*** RECORDS SHOWN ***

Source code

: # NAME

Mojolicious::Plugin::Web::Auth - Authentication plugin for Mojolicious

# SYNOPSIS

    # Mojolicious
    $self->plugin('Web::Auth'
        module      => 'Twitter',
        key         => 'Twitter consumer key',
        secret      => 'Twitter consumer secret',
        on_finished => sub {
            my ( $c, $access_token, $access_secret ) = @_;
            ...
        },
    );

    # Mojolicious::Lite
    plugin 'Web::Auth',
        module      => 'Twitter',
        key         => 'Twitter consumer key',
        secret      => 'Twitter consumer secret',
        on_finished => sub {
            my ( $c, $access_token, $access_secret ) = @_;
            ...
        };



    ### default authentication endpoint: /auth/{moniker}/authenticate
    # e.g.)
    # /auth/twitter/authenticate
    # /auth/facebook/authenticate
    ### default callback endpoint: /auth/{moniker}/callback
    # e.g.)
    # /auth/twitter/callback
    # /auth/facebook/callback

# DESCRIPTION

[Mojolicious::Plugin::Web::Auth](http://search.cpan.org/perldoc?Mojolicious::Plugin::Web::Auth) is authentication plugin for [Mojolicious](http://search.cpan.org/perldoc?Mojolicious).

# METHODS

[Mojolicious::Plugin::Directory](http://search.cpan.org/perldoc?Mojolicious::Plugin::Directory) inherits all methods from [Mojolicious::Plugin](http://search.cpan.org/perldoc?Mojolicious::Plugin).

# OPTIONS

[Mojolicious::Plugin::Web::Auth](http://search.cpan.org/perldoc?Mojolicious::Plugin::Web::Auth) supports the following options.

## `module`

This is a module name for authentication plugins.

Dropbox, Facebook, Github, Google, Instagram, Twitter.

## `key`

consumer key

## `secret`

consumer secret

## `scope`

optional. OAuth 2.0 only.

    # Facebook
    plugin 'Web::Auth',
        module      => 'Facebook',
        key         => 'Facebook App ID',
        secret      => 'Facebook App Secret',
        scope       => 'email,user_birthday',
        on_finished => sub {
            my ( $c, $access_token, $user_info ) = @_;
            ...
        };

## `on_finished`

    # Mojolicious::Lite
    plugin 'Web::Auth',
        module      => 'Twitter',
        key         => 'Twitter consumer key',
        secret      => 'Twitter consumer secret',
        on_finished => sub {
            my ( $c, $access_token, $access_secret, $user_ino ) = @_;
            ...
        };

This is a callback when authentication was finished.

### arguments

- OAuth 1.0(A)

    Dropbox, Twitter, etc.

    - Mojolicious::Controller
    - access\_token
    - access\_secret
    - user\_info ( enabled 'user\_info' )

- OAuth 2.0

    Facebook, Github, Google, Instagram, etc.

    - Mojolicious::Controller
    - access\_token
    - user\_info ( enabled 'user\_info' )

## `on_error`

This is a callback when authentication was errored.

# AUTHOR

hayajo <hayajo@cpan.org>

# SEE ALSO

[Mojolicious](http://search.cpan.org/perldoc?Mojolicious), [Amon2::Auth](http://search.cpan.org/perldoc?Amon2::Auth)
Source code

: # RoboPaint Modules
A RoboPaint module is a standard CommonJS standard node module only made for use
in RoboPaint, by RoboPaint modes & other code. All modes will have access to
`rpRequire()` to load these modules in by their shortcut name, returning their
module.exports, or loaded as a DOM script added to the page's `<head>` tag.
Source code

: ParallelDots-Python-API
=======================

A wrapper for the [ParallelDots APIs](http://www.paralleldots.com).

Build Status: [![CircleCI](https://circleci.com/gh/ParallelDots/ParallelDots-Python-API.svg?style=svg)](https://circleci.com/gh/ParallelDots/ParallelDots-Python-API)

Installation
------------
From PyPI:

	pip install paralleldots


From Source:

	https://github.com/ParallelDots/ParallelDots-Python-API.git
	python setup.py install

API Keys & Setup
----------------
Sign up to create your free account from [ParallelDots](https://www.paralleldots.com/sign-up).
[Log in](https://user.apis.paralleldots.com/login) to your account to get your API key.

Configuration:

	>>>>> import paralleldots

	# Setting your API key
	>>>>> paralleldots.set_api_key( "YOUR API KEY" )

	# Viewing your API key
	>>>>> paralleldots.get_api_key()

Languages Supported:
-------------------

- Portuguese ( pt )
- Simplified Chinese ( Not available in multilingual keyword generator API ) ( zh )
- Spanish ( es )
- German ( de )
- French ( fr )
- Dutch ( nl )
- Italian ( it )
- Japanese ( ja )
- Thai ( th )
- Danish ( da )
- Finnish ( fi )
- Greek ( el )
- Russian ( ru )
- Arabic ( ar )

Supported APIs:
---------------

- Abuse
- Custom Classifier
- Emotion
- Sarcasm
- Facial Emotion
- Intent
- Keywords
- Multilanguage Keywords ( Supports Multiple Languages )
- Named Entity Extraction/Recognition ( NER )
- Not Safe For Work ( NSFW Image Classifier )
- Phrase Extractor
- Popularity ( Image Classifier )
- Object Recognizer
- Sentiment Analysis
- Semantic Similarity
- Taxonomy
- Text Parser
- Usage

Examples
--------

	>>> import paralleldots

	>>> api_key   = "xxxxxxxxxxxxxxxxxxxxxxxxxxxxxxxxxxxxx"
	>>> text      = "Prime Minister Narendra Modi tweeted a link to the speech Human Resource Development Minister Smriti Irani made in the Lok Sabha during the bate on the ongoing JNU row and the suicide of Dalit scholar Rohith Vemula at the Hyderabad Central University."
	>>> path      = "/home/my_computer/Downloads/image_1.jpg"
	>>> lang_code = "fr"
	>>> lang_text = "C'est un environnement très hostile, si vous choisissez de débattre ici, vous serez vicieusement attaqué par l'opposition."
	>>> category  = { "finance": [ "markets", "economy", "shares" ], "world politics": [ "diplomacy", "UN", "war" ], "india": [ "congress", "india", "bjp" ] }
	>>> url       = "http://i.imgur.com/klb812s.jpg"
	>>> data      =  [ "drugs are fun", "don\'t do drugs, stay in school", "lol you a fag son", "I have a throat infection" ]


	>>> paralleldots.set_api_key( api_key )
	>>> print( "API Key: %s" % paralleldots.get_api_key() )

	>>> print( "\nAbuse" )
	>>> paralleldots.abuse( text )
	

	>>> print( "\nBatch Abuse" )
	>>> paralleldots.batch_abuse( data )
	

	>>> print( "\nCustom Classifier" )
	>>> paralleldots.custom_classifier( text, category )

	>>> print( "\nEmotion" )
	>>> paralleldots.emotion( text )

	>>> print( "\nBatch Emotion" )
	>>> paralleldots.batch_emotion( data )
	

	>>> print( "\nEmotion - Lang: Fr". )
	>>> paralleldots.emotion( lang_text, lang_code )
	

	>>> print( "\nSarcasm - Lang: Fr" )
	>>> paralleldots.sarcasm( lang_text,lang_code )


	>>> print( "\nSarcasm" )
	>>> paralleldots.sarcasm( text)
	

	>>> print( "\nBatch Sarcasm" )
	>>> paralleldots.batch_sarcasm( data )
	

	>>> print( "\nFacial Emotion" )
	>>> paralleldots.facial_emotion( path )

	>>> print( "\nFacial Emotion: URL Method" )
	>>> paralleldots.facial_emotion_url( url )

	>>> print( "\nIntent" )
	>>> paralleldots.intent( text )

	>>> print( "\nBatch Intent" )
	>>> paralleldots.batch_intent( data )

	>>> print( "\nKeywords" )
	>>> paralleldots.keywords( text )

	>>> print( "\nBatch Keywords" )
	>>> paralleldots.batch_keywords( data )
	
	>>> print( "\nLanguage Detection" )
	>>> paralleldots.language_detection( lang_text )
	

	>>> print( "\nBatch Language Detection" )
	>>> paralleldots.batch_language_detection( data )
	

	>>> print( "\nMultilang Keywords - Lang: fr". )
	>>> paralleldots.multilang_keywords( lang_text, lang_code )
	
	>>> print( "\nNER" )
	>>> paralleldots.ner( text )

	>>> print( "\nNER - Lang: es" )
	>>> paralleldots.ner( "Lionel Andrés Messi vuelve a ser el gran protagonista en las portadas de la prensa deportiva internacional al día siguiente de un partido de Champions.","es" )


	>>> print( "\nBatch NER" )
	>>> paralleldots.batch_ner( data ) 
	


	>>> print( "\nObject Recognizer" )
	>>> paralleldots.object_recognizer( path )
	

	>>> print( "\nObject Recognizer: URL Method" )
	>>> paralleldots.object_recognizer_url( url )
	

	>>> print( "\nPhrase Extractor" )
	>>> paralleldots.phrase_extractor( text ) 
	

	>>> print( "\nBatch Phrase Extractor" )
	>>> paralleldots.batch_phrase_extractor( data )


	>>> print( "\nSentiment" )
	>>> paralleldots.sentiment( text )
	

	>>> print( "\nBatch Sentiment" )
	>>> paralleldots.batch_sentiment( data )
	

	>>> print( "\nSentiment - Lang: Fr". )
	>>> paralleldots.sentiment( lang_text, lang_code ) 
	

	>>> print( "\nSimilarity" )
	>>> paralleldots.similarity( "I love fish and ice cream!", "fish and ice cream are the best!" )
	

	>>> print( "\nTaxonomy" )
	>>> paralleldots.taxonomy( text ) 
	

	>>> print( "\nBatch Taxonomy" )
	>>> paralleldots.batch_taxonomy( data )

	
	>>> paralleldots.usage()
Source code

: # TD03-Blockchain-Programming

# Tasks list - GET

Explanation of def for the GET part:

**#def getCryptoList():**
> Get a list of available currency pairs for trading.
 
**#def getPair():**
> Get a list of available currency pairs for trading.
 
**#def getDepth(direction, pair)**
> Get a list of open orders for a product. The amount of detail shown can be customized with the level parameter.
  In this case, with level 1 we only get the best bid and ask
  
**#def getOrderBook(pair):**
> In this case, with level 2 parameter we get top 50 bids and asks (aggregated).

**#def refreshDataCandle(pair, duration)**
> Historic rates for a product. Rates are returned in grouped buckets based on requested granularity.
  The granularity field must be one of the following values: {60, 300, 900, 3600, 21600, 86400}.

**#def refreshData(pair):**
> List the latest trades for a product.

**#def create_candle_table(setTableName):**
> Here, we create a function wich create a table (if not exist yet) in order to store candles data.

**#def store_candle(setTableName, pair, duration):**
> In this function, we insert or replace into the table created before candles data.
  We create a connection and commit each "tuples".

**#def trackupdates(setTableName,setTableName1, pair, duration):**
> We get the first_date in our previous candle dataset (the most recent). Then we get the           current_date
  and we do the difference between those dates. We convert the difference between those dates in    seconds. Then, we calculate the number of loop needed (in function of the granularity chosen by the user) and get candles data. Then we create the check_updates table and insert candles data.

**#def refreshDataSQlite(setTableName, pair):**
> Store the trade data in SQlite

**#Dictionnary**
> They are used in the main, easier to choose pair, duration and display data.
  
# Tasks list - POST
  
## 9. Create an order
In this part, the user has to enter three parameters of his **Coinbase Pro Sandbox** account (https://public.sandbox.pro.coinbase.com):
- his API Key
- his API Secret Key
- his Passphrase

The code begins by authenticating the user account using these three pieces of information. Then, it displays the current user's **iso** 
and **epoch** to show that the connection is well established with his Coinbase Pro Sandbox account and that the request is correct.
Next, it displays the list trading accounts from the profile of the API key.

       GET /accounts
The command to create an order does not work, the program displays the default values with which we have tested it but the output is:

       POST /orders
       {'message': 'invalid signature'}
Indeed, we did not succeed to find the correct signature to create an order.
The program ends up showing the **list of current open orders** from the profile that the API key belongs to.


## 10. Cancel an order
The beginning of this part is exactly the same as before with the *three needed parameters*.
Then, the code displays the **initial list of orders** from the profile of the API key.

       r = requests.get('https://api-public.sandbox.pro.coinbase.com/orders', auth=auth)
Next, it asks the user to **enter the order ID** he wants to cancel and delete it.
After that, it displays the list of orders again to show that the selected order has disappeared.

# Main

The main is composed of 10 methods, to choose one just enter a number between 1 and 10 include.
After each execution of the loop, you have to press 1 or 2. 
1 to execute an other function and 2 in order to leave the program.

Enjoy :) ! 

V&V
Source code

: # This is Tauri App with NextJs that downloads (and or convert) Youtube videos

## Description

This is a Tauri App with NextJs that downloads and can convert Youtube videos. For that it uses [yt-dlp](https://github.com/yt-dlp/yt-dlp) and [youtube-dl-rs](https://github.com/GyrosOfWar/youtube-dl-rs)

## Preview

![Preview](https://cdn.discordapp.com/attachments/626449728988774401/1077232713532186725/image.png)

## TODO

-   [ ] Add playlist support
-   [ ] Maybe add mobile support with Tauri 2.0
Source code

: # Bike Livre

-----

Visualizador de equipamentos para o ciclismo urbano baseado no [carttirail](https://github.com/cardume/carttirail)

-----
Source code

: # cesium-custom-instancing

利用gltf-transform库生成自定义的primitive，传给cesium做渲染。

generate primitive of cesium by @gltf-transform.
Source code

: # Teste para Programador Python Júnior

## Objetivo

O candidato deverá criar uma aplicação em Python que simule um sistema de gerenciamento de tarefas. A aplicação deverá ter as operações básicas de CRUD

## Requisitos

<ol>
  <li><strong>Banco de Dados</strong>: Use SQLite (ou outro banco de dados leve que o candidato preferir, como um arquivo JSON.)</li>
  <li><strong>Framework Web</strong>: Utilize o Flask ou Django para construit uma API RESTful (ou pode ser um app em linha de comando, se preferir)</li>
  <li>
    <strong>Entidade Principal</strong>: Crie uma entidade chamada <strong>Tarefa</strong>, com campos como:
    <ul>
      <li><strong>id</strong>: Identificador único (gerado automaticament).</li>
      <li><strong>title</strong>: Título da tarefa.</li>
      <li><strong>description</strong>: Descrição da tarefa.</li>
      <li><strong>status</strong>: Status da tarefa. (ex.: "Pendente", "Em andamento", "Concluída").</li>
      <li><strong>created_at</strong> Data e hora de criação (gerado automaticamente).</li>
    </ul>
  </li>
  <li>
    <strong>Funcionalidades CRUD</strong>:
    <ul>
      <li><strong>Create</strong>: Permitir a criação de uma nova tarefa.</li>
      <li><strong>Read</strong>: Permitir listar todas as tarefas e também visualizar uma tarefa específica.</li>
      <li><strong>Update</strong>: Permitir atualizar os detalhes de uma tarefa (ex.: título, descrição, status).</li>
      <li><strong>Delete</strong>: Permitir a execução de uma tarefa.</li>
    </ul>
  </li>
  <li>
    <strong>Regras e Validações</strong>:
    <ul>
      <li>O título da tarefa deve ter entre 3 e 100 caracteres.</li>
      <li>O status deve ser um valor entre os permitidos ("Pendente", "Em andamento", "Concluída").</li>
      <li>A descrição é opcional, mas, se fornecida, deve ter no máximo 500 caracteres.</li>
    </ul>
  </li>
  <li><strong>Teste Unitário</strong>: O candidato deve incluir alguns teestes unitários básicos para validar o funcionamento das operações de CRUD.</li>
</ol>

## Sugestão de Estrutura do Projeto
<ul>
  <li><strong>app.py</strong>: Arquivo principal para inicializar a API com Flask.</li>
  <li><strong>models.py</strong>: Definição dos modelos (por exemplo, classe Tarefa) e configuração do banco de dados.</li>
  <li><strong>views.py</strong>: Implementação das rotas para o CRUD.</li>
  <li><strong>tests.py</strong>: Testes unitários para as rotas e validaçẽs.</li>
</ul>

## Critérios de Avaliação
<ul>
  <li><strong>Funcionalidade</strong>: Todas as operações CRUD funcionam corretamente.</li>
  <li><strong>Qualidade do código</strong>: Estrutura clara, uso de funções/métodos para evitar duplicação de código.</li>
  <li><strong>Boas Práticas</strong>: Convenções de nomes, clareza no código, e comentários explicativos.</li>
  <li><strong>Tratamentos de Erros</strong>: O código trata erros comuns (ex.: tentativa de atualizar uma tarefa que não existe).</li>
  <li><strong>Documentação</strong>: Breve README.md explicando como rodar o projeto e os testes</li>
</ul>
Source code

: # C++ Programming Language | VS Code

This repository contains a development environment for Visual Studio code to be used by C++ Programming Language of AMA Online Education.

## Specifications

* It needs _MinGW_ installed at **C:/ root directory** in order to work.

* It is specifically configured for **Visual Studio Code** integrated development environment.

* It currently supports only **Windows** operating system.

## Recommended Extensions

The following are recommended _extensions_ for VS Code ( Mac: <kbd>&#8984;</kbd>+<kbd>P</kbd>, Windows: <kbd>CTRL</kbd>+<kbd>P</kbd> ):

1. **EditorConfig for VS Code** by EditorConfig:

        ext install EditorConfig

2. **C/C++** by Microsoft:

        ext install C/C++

***

EXERCISE GOAL: Search the data for "moniker". Copy every matching line.

RESPONSE TO THIS TASK:
    ### default authentication endpoint: /auth/{moniker}/authenticate
    ### default callback endpoint: /auth/{moniker}/callback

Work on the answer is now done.